The ceremony: what happens and what it means
Jewish weddings follow a sequence that has been practiced, adapted, and reinvented across centuries and continents. Understanding each element is the first step to designing around it.
The ketubah signing traditionally takes place before the ceremony begins — a private gathering of the couple, their witnesses, and close family. The ketubah is a marriage contract, one of the oldest legal documents in continuous use in the world. Originally a document protecting the rights of the bride, it has evolved into something far more personal: a statement of the couple's intentions and commitments to each other, often beautifully illustrated and framed as a piece of art in the couple's home. For interfaith couples, there are ketubah texts written specifically to honor both partners' backgrounds. For secular couples, there are versions that speak to shared values rather than religious covenant. The signing is intimate and often one of the most emotionally significant moments of the entire day — worth designing around rather than treating as a logistical formality.
The bedeken — the veiling ceremony — comes just before the processional. The groom (or in egalitarian ceremonies, each partner) sees the other before the ceremony and places the veil. It is a moment of recognition: I see you, and I choose you. For interfaith couples, this quiet moment before the ceremony begins can be one of the most moving, regardless of religious background.

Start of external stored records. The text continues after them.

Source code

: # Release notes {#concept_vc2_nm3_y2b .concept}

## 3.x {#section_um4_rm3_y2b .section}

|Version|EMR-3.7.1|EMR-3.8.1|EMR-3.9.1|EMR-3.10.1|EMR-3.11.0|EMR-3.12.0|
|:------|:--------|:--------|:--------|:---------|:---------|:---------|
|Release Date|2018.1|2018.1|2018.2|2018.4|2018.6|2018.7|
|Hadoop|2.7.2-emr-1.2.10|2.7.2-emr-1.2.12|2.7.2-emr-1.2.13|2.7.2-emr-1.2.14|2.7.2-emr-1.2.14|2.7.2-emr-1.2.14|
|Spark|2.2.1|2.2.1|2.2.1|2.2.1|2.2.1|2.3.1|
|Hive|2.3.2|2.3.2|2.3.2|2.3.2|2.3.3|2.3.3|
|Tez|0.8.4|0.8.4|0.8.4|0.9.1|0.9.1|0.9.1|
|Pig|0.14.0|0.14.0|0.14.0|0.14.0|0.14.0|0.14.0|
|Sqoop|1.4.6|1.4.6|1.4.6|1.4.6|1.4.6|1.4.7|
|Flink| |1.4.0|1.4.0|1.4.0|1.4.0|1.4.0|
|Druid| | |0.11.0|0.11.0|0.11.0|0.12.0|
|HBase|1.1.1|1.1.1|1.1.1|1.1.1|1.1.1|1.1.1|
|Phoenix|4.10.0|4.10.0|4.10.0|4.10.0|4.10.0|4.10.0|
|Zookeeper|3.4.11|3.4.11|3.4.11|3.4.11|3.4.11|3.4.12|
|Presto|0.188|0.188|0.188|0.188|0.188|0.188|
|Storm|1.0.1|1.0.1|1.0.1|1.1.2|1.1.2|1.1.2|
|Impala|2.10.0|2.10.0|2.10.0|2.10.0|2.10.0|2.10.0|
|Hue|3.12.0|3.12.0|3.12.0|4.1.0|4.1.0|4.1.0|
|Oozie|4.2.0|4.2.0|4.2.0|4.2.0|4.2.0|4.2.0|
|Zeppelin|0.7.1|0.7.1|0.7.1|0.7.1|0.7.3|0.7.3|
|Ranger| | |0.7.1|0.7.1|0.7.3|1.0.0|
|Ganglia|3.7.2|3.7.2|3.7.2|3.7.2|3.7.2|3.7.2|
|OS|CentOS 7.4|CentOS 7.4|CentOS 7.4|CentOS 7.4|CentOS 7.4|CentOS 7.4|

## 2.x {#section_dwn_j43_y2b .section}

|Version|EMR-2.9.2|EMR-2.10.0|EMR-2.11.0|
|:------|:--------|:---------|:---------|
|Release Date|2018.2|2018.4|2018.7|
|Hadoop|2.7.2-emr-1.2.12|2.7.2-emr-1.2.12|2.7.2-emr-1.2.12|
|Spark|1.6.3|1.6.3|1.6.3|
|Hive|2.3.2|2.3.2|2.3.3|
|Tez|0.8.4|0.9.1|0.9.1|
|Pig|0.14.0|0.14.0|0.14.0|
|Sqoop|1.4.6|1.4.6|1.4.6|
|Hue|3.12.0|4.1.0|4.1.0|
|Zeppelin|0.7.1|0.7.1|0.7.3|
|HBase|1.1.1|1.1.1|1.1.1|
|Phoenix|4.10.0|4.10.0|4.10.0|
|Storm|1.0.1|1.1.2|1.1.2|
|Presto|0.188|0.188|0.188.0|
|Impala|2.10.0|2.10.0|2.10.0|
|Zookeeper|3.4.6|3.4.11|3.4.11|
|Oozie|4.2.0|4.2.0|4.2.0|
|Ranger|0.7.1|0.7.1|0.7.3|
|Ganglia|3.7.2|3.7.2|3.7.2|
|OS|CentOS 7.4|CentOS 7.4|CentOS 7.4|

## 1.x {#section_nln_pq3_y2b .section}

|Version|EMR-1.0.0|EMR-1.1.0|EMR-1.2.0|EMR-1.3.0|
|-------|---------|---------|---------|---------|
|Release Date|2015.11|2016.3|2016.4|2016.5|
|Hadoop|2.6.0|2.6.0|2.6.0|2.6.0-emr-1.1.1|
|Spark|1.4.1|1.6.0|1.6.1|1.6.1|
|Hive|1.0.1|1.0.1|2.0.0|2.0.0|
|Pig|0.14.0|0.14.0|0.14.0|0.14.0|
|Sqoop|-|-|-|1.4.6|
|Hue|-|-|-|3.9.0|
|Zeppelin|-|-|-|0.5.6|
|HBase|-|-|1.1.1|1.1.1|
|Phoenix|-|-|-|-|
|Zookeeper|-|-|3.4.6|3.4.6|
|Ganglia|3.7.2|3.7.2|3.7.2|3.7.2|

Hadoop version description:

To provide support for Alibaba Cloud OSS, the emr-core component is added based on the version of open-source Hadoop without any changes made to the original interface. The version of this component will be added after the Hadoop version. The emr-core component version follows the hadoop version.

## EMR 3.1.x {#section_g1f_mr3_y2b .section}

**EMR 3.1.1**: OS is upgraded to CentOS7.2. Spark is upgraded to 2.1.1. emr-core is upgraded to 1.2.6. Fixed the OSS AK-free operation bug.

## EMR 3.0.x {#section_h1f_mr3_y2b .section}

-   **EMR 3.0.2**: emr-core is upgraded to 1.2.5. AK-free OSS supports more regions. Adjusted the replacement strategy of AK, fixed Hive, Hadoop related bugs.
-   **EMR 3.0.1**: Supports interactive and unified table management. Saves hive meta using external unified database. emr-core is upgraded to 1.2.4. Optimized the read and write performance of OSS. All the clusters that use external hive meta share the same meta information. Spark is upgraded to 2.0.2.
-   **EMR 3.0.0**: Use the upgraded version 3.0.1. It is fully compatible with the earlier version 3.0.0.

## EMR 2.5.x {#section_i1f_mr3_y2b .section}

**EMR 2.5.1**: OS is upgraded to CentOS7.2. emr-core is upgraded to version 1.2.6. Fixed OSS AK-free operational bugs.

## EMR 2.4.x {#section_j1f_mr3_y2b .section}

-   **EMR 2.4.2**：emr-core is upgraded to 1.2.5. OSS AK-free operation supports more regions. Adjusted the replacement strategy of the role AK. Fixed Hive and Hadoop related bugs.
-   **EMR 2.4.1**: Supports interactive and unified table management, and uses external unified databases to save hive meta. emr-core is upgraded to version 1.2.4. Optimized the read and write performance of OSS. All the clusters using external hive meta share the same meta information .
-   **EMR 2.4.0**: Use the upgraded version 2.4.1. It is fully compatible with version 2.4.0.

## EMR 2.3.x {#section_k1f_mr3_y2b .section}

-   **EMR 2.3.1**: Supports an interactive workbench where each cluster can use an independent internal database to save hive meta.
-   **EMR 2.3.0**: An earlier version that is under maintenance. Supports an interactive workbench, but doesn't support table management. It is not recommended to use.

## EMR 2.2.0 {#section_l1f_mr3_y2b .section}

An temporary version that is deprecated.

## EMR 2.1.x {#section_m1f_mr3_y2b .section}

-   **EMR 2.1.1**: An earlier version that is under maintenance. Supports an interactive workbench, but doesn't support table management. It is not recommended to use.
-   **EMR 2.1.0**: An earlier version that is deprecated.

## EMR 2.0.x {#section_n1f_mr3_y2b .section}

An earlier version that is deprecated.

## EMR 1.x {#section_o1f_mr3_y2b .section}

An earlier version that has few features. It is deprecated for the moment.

The chuppah is the wedding canopy under which the couple stands throughout the ceremony. It is one of the most visually powerful symbols in Jewish wedding design — four poles holding a cloth overhead, open on all sides. The openness is intentional: the chuppah represents a home that welcomes guests, that is not closed off from the community, that belongs as much to the people who love the couple as to the couple themselves. Chuppah design is one of the most personal creative decisions in a Jewish wedding. It can be draped with a family tallit, covered in flowers, woven from fabric that holds cultural meaning, or built in a style that reflects both partners' aesthetics. For an interfaith wedding, the chuppah can be designed to incorporate textiles or symbols from both traditions — a kente cloth alongside a tallit, a sari fabric alongside embroidered linen.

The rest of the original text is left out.